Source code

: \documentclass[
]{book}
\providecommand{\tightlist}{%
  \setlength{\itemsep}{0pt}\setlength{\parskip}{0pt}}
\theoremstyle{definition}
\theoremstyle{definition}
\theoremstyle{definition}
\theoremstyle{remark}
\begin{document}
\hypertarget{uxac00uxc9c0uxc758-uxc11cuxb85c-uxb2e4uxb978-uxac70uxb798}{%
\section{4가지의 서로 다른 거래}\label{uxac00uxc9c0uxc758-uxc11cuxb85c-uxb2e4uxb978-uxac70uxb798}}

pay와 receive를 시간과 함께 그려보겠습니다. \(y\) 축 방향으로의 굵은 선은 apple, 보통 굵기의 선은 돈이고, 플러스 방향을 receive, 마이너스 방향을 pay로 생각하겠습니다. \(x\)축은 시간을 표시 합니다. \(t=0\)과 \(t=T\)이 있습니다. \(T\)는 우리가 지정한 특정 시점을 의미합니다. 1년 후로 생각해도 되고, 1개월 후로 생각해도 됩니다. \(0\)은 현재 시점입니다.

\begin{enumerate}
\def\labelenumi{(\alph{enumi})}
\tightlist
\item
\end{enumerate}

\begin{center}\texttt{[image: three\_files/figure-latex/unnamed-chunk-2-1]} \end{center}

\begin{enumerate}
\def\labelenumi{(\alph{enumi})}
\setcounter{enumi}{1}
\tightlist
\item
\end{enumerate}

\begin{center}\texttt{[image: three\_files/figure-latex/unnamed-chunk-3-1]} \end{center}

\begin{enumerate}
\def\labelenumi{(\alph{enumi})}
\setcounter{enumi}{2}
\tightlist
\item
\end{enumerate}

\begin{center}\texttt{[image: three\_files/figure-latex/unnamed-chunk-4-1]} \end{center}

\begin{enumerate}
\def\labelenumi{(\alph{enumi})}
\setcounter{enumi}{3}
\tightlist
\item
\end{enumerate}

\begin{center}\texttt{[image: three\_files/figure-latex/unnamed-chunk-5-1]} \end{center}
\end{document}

----------------

## What the task requires:
Show, from the records above, every line that includes "latex".

## Output:
\begin{center}\texttt{[image: three\_files/figure-latex/unnamed-chunk-2-1]} \end{center}
\begin{center}\texttt{[image: three\_files/figure-latex/unnamed-chunk-3-1]} \end{center}
\begin{center}\texttt{[image: three\_files/figure-latex/unnamed-chunk-4-1]} \end{center}
\begin{center}\texttt{[image: three\_files/figure-latex/unnamed-chunk-5-1]} \end{center}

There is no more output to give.